(Stored records)
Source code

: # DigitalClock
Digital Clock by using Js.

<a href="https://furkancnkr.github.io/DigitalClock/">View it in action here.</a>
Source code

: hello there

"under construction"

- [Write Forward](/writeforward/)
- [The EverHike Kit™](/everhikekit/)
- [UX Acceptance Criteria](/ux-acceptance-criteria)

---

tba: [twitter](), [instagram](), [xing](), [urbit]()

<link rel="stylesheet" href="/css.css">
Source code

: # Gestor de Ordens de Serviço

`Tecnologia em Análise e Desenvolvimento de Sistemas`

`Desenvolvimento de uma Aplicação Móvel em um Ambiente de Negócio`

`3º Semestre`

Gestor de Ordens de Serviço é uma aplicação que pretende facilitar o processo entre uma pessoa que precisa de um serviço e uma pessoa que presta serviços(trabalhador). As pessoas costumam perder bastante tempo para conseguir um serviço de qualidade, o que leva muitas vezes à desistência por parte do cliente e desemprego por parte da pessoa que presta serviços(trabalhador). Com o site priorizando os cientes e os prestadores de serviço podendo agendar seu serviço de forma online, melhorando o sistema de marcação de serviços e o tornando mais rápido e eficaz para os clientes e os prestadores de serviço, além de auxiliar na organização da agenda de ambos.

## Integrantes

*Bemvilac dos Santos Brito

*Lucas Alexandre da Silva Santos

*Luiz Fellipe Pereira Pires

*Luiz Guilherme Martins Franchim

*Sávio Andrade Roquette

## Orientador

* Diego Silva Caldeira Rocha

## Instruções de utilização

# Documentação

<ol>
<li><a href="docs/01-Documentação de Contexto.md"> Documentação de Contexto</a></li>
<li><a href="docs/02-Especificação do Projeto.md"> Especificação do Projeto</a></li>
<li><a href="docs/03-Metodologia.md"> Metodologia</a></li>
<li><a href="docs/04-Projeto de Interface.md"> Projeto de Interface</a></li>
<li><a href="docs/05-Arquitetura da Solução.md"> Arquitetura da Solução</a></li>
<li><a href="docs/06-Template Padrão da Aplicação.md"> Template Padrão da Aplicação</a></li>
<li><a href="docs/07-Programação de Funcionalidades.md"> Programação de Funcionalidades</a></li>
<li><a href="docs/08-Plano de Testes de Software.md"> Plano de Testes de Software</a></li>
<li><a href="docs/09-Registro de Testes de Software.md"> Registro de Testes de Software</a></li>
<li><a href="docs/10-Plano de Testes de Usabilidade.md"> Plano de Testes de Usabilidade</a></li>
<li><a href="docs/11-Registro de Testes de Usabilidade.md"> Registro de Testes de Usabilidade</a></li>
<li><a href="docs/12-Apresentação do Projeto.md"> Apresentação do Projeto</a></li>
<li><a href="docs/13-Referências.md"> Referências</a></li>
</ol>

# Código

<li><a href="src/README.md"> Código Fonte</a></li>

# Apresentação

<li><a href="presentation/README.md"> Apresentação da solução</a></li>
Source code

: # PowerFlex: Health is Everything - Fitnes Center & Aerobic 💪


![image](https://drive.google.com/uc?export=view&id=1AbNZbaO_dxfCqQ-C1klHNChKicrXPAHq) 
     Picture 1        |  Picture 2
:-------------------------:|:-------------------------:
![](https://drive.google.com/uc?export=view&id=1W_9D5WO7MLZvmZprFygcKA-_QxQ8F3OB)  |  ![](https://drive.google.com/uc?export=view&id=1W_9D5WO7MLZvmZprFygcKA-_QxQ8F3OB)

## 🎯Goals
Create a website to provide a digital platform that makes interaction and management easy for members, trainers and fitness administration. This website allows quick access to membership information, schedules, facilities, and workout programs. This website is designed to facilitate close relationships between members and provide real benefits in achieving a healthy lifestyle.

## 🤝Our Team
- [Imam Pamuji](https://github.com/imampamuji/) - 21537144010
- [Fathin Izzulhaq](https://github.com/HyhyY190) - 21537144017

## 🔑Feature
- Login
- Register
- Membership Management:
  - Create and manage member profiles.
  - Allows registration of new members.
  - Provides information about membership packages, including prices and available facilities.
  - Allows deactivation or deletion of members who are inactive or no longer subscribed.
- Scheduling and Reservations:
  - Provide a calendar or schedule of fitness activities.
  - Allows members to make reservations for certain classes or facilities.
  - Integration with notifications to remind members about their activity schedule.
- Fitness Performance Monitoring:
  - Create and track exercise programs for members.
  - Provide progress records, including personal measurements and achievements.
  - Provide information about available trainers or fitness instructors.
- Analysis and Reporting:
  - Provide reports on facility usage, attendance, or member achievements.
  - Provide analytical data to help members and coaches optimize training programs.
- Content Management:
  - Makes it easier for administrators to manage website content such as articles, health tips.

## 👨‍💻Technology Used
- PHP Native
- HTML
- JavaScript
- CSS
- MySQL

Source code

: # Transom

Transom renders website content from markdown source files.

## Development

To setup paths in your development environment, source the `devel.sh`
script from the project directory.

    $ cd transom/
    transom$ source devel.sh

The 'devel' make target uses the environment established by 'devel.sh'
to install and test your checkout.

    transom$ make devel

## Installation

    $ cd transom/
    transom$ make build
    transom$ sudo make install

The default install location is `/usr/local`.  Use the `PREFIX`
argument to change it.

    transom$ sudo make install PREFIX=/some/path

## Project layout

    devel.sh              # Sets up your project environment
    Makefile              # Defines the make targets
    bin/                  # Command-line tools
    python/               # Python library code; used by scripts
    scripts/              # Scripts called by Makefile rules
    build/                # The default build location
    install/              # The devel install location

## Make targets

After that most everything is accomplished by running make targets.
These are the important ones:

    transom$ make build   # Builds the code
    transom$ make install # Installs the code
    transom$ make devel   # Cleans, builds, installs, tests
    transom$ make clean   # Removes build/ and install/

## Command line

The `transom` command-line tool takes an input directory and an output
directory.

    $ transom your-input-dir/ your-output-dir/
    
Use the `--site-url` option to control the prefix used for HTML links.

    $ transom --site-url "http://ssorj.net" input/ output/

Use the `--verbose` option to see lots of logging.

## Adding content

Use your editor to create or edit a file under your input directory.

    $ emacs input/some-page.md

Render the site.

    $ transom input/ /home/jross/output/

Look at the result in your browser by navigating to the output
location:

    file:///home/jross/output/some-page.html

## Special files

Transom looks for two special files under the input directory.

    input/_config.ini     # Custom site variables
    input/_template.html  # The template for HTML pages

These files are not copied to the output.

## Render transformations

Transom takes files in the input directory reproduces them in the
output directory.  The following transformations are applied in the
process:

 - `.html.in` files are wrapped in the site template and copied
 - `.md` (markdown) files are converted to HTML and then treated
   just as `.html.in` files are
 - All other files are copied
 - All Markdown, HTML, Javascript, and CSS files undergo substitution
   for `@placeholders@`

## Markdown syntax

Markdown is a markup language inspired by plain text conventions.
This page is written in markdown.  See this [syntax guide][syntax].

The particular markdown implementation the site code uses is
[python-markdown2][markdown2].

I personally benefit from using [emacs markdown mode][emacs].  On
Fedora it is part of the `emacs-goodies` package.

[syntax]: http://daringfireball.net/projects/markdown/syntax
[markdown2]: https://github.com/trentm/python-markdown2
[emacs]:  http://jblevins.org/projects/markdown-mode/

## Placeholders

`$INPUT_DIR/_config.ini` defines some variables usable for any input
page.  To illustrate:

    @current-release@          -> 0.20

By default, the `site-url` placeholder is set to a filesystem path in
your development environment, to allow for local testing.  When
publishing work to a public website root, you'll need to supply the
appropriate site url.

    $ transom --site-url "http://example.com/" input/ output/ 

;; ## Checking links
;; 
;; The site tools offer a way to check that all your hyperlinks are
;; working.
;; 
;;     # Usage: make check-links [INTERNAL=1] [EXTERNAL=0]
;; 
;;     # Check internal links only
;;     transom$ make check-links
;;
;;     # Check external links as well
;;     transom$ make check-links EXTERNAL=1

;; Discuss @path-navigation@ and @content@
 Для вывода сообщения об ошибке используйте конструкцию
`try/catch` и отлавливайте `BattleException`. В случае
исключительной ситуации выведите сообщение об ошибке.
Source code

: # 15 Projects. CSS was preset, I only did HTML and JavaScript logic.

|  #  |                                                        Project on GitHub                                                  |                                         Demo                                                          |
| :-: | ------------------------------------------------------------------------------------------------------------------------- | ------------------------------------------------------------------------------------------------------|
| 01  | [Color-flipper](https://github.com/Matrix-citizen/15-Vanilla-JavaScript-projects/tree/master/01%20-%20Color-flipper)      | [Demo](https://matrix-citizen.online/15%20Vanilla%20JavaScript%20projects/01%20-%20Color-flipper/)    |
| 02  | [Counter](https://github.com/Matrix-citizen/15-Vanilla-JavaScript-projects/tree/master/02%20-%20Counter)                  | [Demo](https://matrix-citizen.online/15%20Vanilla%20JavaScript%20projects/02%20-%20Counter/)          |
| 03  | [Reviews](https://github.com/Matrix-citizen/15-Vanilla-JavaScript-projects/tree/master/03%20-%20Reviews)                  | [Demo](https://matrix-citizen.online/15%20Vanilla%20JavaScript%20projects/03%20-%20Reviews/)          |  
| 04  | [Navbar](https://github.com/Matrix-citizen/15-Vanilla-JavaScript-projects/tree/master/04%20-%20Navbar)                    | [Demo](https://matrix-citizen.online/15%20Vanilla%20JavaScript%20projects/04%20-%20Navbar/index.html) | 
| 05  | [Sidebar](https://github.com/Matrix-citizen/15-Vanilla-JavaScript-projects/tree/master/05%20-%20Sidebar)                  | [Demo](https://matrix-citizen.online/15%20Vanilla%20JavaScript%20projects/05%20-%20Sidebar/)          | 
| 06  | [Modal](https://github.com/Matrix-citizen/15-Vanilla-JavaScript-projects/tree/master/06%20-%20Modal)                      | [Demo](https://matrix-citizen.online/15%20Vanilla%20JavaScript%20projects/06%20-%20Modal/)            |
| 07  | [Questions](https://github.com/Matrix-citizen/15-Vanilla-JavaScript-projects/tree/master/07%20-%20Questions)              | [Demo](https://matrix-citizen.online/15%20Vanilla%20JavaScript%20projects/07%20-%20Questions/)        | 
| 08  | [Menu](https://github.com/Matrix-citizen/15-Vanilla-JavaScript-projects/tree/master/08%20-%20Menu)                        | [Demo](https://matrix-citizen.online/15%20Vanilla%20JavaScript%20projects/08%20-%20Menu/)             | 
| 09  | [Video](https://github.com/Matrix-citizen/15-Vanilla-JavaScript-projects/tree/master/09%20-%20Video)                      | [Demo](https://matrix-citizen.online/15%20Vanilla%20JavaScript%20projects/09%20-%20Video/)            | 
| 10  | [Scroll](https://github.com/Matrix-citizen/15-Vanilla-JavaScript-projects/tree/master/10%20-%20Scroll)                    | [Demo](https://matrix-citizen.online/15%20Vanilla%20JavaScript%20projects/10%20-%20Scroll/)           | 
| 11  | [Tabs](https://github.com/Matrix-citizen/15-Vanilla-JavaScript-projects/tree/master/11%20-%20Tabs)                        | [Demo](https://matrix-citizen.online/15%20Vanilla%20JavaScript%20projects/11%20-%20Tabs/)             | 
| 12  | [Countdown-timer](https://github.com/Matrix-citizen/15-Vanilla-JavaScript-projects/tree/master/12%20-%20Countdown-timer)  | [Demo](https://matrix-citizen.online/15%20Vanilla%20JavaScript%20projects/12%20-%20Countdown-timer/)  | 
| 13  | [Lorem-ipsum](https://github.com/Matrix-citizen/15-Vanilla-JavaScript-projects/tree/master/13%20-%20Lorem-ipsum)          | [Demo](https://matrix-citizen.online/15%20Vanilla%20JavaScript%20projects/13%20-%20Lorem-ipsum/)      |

- **INSTRUCTIONS TO FOLLOW**: Looking at the entries above, can you reproduce exactly the lines from the one that holds "and an output" through the one that holds "## Markdown syntax", and only those?

- **REPLY TO THE TASK**:
The `transom` command-line tool takes an input directory and an output
directory.

    $ transom your-input-dir/ your-output-dir/
    
Use the `--site-url` option to control the prefix used for HTML links.

    $ transom --site-url "http://ssorj.net" input/ output/

Use the `--verbose` option to see lots of logging.

## Adding content

Use your editor to create or edit a file under your input directory.

    $ emacs input/some-page.md

Render the site.

    $ transom input/ /home/jross/output/

Look at the result in your browser by navigating to the output
location:

    file:///home/jross/output/some-page.html

## Special files

Transom looks for two special files under the input directory.

    input/_config.ini     # Custom site variables
    input/_template.html  # The template for HTML pages

These files are not copied to the output.

## Render transformations

Transom takes files in the input directory reproduces them in the
output directory.  The following transformations are applied in the
process:

 - `.html.in` files are wrapped in the site template and copied
 - `.md` (markdown) files are converted to HTML and then treated
   just as `.html.in` files are
 - All other files are copied
 - All Markdown, HTML, Javascript, and CSS files undergo substitution
   for `@placeholders@`

## Markdown syntax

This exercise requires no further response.